* **Exercise**: Repeat each entry in the data, exactly.

□ □ □

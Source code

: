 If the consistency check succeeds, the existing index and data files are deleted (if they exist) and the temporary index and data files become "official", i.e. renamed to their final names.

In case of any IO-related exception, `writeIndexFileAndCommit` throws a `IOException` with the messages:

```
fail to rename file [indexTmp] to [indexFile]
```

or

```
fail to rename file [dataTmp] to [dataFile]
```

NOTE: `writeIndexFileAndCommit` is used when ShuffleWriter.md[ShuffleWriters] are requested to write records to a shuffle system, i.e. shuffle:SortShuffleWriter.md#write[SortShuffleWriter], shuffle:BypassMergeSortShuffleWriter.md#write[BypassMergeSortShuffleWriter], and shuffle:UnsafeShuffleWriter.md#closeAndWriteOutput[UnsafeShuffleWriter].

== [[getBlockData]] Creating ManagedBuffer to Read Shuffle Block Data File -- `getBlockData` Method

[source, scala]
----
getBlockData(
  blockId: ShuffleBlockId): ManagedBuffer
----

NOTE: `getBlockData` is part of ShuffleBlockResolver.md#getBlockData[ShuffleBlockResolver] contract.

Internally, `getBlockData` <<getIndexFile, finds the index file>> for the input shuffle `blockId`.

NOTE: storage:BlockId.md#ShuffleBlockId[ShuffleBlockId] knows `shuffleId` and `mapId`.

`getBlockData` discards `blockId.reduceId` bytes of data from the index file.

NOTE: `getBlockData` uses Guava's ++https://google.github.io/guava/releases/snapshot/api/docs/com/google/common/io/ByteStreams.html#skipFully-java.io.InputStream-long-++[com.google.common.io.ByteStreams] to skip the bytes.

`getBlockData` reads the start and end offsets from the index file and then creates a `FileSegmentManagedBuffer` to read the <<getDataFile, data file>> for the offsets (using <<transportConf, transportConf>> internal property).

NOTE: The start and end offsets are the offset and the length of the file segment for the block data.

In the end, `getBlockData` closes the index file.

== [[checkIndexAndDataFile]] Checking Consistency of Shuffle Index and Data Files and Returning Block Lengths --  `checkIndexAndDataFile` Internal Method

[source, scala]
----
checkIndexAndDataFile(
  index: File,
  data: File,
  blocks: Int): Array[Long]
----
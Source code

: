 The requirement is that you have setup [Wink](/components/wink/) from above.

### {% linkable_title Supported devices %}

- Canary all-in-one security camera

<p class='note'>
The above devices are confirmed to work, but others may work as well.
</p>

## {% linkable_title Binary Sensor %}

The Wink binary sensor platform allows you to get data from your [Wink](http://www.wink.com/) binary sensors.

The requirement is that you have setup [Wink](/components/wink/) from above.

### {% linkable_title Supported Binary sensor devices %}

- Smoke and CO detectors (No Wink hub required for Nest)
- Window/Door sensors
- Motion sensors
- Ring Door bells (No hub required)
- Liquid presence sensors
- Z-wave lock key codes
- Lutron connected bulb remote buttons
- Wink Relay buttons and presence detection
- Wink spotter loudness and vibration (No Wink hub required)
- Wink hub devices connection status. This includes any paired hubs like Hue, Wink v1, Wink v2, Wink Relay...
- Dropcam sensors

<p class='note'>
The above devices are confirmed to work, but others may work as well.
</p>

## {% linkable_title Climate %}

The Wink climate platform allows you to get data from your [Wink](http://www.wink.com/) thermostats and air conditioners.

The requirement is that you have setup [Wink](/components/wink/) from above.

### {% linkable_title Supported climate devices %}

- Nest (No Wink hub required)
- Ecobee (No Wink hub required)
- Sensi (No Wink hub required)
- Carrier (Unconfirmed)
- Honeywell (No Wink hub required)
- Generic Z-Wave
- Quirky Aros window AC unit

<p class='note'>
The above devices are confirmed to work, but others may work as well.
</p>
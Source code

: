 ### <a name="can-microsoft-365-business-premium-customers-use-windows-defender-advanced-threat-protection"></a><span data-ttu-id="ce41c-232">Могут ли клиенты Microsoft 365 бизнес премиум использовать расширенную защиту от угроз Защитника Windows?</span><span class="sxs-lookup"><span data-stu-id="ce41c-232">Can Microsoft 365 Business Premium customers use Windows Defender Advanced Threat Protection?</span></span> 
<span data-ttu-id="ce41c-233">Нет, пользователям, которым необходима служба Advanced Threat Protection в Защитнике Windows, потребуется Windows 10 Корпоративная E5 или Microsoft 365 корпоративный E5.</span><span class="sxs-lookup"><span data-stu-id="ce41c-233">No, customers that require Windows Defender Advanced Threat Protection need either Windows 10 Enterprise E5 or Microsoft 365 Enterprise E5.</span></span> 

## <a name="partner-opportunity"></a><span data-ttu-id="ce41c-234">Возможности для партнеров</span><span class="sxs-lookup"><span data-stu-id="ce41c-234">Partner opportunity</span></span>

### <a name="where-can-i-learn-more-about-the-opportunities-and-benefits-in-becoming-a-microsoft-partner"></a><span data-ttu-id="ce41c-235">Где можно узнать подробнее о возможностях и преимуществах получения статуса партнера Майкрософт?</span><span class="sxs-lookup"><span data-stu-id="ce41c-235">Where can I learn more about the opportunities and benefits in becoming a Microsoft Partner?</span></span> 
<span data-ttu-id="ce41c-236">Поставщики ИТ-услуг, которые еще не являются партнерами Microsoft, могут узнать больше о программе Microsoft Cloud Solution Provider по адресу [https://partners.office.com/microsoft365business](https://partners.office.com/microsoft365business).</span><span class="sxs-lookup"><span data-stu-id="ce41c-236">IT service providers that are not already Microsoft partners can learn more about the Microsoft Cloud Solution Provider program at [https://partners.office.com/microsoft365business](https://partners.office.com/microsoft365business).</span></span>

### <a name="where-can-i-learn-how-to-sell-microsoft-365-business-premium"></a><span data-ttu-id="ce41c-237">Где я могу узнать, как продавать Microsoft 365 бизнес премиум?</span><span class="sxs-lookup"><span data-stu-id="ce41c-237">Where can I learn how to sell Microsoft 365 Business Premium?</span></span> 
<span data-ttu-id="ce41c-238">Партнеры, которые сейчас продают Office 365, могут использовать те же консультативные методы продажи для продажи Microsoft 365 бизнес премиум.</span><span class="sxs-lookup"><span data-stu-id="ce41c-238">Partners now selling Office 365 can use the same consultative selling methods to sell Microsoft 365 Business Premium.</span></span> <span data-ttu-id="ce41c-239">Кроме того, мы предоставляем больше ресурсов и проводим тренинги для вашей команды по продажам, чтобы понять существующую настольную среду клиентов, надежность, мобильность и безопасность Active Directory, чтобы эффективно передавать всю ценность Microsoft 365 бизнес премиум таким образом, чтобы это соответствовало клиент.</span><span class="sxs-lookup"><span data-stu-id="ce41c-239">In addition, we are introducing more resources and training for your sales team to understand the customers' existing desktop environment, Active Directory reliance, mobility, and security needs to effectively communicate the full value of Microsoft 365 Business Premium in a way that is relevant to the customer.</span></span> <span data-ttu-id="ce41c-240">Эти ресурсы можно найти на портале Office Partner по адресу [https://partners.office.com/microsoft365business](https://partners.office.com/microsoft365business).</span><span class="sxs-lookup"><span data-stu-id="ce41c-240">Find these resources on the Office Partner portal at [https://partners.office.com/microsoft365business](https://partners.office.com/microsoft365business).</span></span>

□ □ □

* **Written solution**:
Source code

: If the consistency check succeeds, the existing index and data files are deleted (if they exist) and the temporary index and data files become "official", i.e. renamed to their final names.

In case of any IO-related exception, `writeIndexFileAndCommit` throws a `IOException` with the messages:

```
fail to rename file [indexTmp] to [indexFile]
```

or

```
fail to rename file [dataTmp] to [dataFile]
```

NOTE: `writeIndexFileAndCommit` is used when ShuffleWriter.md[ShuffleWriters] are requested to write records to a shuffle system, i.e. shuffle:SortShuffleWriter.md#write[SortShuffleWriter], shuffle:BypassMergeSortShuffleWriter.md#write[BypassMergeSortShuffleWriter], and shuffle:UnsafeShuffleWriter.md#closeAndWriteOutput[UnsafeShuffleWriter].

== [[getBlockData]] Creating ManagedBuffer to Read Shuffle Block Data File -- `getBlockData` Method

[source, scala]
----
getBlockData(
  blockId: ShuffleBlockId): ManagedBuffer
----

NOTE: `getBlockData` is part of ShuffleBlockResolver.md#getBlockData[ShuffleBlockResolver] contract.

Internally, `getBlockData` <<getIndexFile, finds the index file>> for the input shuffle `blockId`.

NOTE: storage:BlockId.md#ShuffleBlockId[ShuffleBlockId] knows `shuffleId` and `mapId`.

`getBlockData` discards `blockId.reduceId` bytes of data from the index file.

NOTE: `getBlockData` uses Guava's ++https://google.github.io/guava/releases/snapshot/api/docs/com/google/common/io/ByteStreams.html#skipFully-java.io.InputStream-long-++[com.google.common.io.ByteStreams] to skip the bytes.

`getBlockData` reads the start and end offsets from the index file and then creates a `FileSegmentManagedBuffer` to read the <<getDataFile, data file>> for the offsets (using <<transportConf, transportConf>> internal property).

NOTE: The start and end offsets are the offset and the length of the file segment for the block data.

In the end, `getBlockData` closes the index file.

== [[checkIndexAndDataFile]] Checking Consistency of Shuffle Index and Data Files and Returning Block Lengths --  `checkIndexAndDataFile` Internal Method

[source, scala]
----
checkIndexAndDataFile(
  index: File,
  data: File,
  blocks: Int): Array[Long]
----
Source code

: The requirement is that you have setup [Wink](/components/wink/) from above.

### {% linkable_title Supported devices %}

- Canary all-in-one security camera

<p class='note'>
The above devices are confirmed to work, but others may work as well.
</p>

## {% linkable_title Binary Sensor %}

The Wink binary sensor platform allows you to get data from your [Wink](http://www.wink.com/) binary sensors.

The requirement is that you have setup [Wink](/components/wink/) from above.

### {% linkable_title Supported Binary sensor devices %}

- Smoke and CO detectors (No Wink hub required for Nest)
- Window/Door sensors
- Motion sensors
- Ring Door bells (No hub required)
- Liquid presence sensors
- Z-wave lock key codes
- Lutron connected bulb remote buttons
- Wink Relay buttons and presence detection
- Wink spotter loudness and vibration (No Wink hub required)
- Wink hub devices connection status. This includes any paired hubs like Hue, Wink v1, Wink v2, Wink Relay...
- Dropcam sensors

<p class='note'>
The above devices are confirmed to work, but others may work as well.
</p>

## {% linkable_title Climate %}

The Wink climate platform allows you to get data from your [Wink](http://www.wink.com/) thermostats and air conditioners.

The requirement is that you have setup [Wink](/components/wink/) from above.

### {% linkable_title Supported climate devices %}

- Nest (No Wink hub required)
- Ecobee (No Wink hub required)
- Sensi (No Wink hub required)
- Carrier (Unconfirmed)
- Honeywell (No Wink hub required)
- Generic Z-Wave
- Quirky Aros window AC unit

<p class='note'>
The above devices are confirmed to work, but others may work as well.
</p>
Source code

: ### <a name="can-microsoft-365-business-premium-customers-use-windows-defender-advanced-threat-protection"></a><span data-ttu-id="ce41c-232">Могут ли клиенты Microsoft 365 бизнес премиум использовать расширенную защиту от угроз Защитника Windows?</span><span class="sxs-lookup"><span data-stu-id="ce41c-232">Can Microsoft 365 Business Premium customers use Windows Defender Advanced Threat Protection?</span></span> 
<span data-ttu-id="ce41c-233">Нет, пользователям, которым необходима служба Advanced Threat Protection в Защитнике Windows, потребуется Windows 10 Корпоративная E5 или Microsoft 365 корпоративный E5.</span><span class="sxs-lookup"><span data-stu-id="ce41c-233">No, customers that require Windows Defender Advanced Threat Protection need either Windows 10 Enterprise E5 or Microsoft 365 Enterprise E5.</span></span> 

## <a name="partner-opportunity"></a><span data-ttu-id="ce41c-234">Возможности для партнеров</span><span class="sxs-lookup"><span data-stu-id="ce41c-234">Partner opportunity</span></span>

### <a name="where-can-i-learn-more-about-the-opportunities-and-benefits-in-becoming-a-microsoft-partner"></a><span data-ttu-id="ce41c-235">Где можно узнать подробнее о возможностях и преимуществах получения статуса партнера Майкрософт?</span><span class="sxs-lookup"><span data-stu-id="ce41c-235">Where can I learn more about the opportunities and benefits in becoming a Microsoft Partner?</span></span> 
<span data-ttu-id="ce41c-236">Поставщики ИТ-услуг, которые еще не являются партнерами Microsoft, могут узнать больше о программе Microsoft Cloud Solution Provider по адресу [https://partners.office.com/microsoft365business](https://partners.office.com/microsoft365business).</span><span class="sxs-lookup"><span data-stu-id="ce41c-236">IT service providers that are not already Microsoft partners can learn more about the Microsoft Cloud Solution Provider program at [https://partners.office.com/microsoft365business](https://partners.office.com/microsoft365business).</span></span>

### <a name="where-can-i-learn-how-to-sell-microsoft-365-business-premium"></a><span data-ttu-id="ce41c-237">Где я могу узнать, как продавать Microsoft 365 бизнес премиум?</span><span class="sxs-lookup"><span data-stu-id="ce41c-237">Where can I learn how to sell Microsoft 365 Business Premium?</span></span> 
<span data-ttu-id="ce41c-238">Партнеры, которые сейчас продают Office 365, могут использовать те же консультативные методы продажи для продажи Microsoft 365 бизнес премиум.</span><span class="sxs-lookup"><span data-stu-id="ce41c-238">Partners now selling Office 365 can use the same consultative selling methods to sell Microsoft 365 Business Premium.</span></span> <span data-ttu-id="ce41c-239">Кроме того, мы предоставляем больше ресурсов и проводим тренинги для вашей команды по продажам, чтобы понять существующую настольную среду клиентов, надежность, мобильность и безопасность Active Directory, чтобы эффективно передавать всю ценность Microsoft 365 бизнес премиум таким образом, чтобы это соответствовало клиент.</span><span class="sxs-lookup"><span data-stu-id="ce41c-239">In addition, we are introducing more resources and training for your sales team to understand the customers' existing desktop environment, Active Directory reliance, mobility, and security needs to effectively communicate the full value of Microsoft 365 Business Premium in a way that is relevant to the customer.</span></span> <span data-ttu-id="ce41c-240">Эти ресурсы можно найти на портале Office Partner по адресу [https://partners.office.com/microsoft365business](https://partners.office.com/microsoft365business).</span><span class="sxs-lookup"><span data-stu-id="ce41c-240">Find these resources on the Office Partner portal at [https://partners.office.com/microsoft365business](https://partners.office.com/microsoft365business).</span></span>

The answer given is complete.